*** Begin section ***
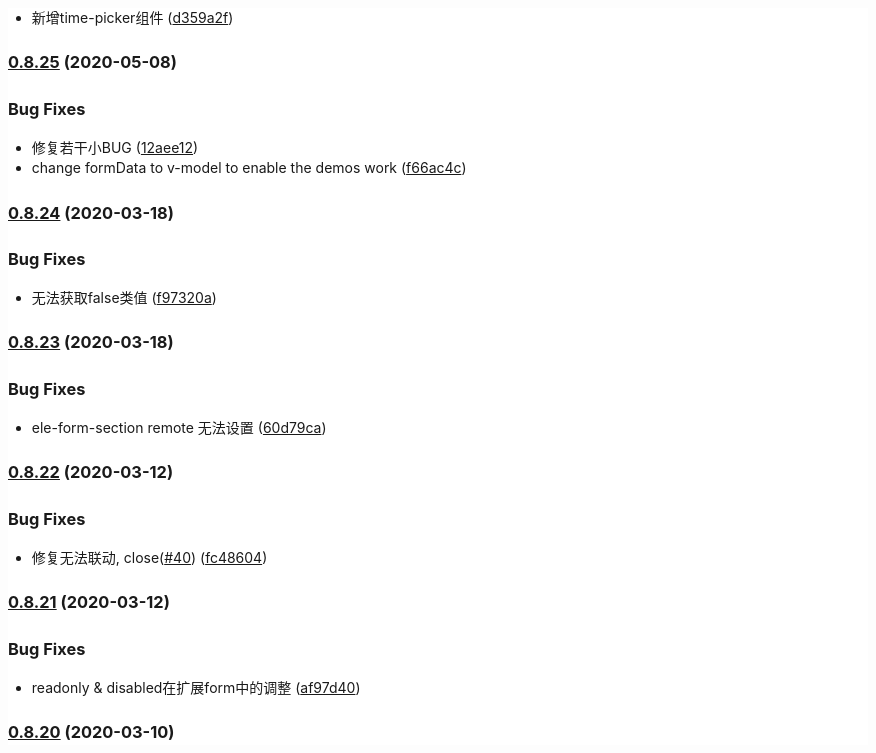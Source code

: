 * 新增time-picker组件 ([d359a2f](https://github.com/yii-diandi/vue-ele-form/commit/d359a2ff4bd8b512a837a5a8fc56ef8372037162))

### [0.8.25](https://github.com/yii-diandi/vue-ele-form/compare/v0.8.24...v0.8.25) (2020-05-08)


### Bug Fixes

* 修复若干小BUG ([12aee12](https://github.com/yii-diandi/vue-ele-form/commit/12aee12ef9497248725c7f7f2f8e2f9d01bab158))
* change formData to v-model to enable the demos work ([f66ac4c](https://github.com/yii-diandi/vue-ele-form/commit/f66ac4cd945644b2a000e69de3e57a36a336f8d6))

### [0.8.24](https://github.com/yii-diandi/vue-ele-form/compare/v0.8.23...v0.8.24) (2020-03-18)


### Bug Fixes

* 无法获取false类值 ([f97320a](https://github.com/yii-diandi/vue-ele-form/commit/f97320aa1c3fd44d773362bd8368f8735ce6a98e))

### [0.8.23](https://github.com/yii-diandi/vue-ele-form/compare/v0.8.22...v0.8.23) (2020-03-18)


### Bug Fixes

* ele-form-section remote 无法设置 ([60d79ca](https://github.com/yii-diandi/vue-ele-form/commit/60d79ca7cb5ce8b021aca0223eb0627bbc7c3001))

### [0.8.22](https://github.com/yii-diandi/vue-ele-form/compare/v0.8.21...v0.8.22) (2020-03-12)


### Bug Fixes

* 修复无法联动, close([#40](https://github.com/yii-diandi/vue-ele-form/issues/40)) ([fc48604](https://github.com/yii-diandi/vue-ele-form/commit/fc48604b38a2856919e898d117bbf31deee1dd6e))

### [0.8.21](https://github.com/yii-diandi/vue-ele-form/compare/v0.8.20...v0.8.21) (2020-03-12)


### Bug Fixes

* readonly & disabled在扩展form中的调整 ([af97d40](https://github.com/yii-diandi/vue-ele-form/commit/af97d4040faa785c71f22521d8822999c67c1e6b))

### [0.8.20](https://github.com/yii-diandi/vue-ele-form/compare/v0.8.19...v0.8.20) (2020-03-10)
*** End section ***
**TASK INSTRUCTIONS:** Set down all the lines above exactly as they appear, with no pictures.

**SOLUTION:**
Source code

: * 新增time-picker组件 ([d359a2f](https://github.com/yii-diandi/vue-ele-form/commit/d359a2ff4bd8b512a837a5a8fc56ef8372037162))

### [0.8.25](https://github.com/yii-diandi/vue-ele-form/compare/v0.8.24...v0.8.25) (2020-05-08)


### Bug Fixes

* 修复若干小BUG ([12aee12](https://github.com/yii-diandi/vue-ele-form/commit/12aee12ef9497248725c7f7f2f8e2f9d01bab158))
* change formData to v-model to enable the demos work ([f66ac4c](https://github.com/yii-diandi/vue-ele-form/commit/f66ac4cd945644b2a000e69de3e57a36a336f8d6))

### [0.8.24](https://github.com/yii-diandi/vue-ele-form/compare/v0.8.23...v0.8.24) (2020-03-18)


### Bug Fixes

* 无法获取false类值 ([f97320a](https://github.com/yii-diandi/vue-ele-form/commit/f97320aa1c3fd44d773362bd8368f8735ce6a98e))

### [0.8.23](https://github.com/yii-diandi/vue-ele-form/compare/v0.8.22...v0.8.23) (2020-03-18)


### Bug Fixes

* ele-form-section remote 无法设置 ([60d79ca](https://github.com/yii-diandi/vue-ele-form/commit/60d79ca7cb5ce8b021aca0223eb0627bbc7c3001))

### [0.8.22](https://github.com/yii-diandi/vue-ele-form/compare/v0.8.21...v0.8.22) (2020-03-12)


### Bug Fixes

* 修复无法联动, close([#40](https://github.com/yii-diandi/vue-ele-form/issues/40)) ([fc48604](https://github.com/yii-diandi/vue-ele-form/commit/fc48604b38a2856919e898d117bbf31deee1dd6e))

### [0.8.21](https://github.com/yii-diandi/vue-ele-form/compare/v0.8.20...v0.8.21) (2020-03-12)


### Bug Fixes

* readonly & disabled在扩展form中的调整 ([af97d40](https://github.com/yii-diandi/vue-ele-form/commit/af97d4040faa785c71f22521d8822999c67c1e6b))

### [0.8.20](https://github.com/yii-diandi/vue-ele-form/compare/v0.8.19...v0.8.20) (2020-03-10)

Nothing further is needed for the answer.